A common myth that you might hear about cattle is that they have four stomachs. While this is a common misconception, it is true that a cow’s stomach does work differently than ours. Cattle might not have four stomachs, but their stomach does have four compartments, each filling their own role in the digestive process.
The rumen is the first stop for the feed the cow consumes. This compartment is the largest of the four compartments and can hold around 25 gallons of content, depending on the size of the cow. The rumen acts as a storage and fermentation compartment. While the food sits in the rumen, microbes break down the feed and make volatile fatty acids (VFA), which the rumen then absorbs most of while sending the rest of the feed into the second compartment.
The second compartment in a cow’s stomach is the reticulum. The reticulum is located close to the heart. This particular area within a cow’s stomach is where heavy feed and metal objects that cows accidentally consume will end up. Metal objects (i.e. nails, metal shards, etc.) could penetrate the tissue of the reticulum causing “hardware disease.”
The omasum is the third stop for feed products. The omasum can only hold about 2 gallons, and it is made of leaf-like tissue (similar to pages in a book). In this stage, the Omasum absorbs water for the cow and acts as a filter that only allows small particles of food and some liquids to move onto the fourth compartment.

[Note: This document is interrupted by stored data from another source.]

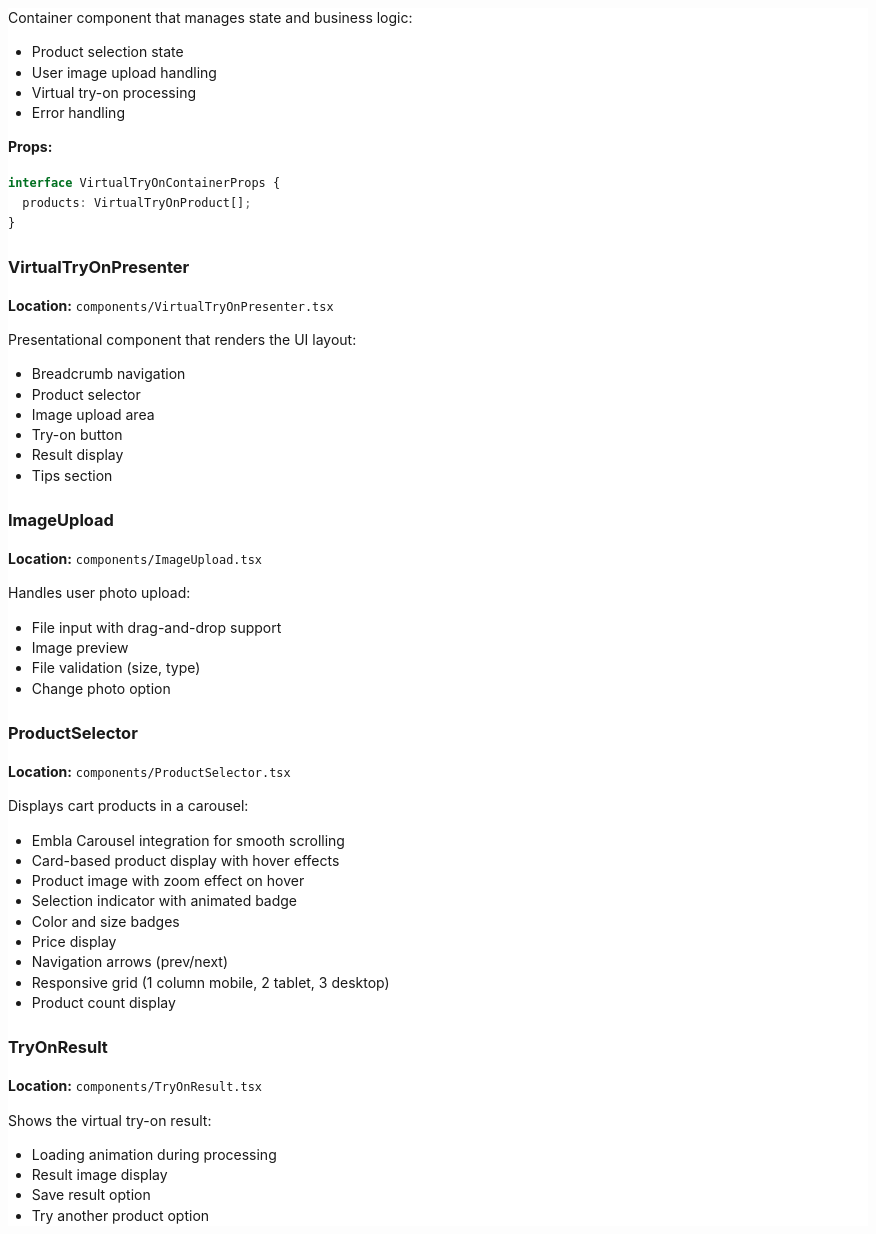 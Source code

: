 Container component that manages state and business logic:
- Product selection state
- User image upload handling
- Virtual try-on processing
- Error handling

**Props:**
```typescript
interface VirtualTryOnContainerProps {
  products: VirtualTryOnProduct[];
}
```

### VirtualTryOnPresenter
**Location:** `components/VirtualTryOnPresenter.tsx`

Presentational component that renders the UI layout:
- Breadcrumb navigation
- Product selector
- Image upload area
- Try-on button
- Result display
- Tips section

### ImageUpload
**Location:** `components/ImageUpload.tsx`

Handles user photo upload:
- File input with drag-and-drop support
- Image preview
- File validation (size, type)
- Change photo option

### ProductSelector
**Location:** `components/ProductSelector.tsx`

Displays cart products in a carousel:
- Embla Carousel integration for smooth scrolling
- Card-based product display with hover effects
- Product image with zoom effect on hover
- Selection indicator with animated badge
- Color and size badges
- Price display
- Navigation arrows (prev/next)
- Responsive grid (1 column mobile, 2 tablet, 3 desktop)
- Product count display

### TryOnResult
**Location:** `components/TryOnResult.tsx`

Shows the virtual try-on result:
- Loading animation during processing
- Result image display
- Save result option
- Try another product option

The fourth and final compartment of the cow’s stomach is the abomasum. This is often referred to as the “true stomach.” It can hold about 7 gallons. This compartment functions much like a human stomach. This is where stomach acids and enzymes work to breakdown the feed before it moves into the small intestine.
Because cows eat grass and other roughage, the one-compartment stomach just doesn’t cut it. These kinds of feed are difficult to digest, so the four different compartments help the cow to break it down, get the most nutrients possible, and pass the waste easily.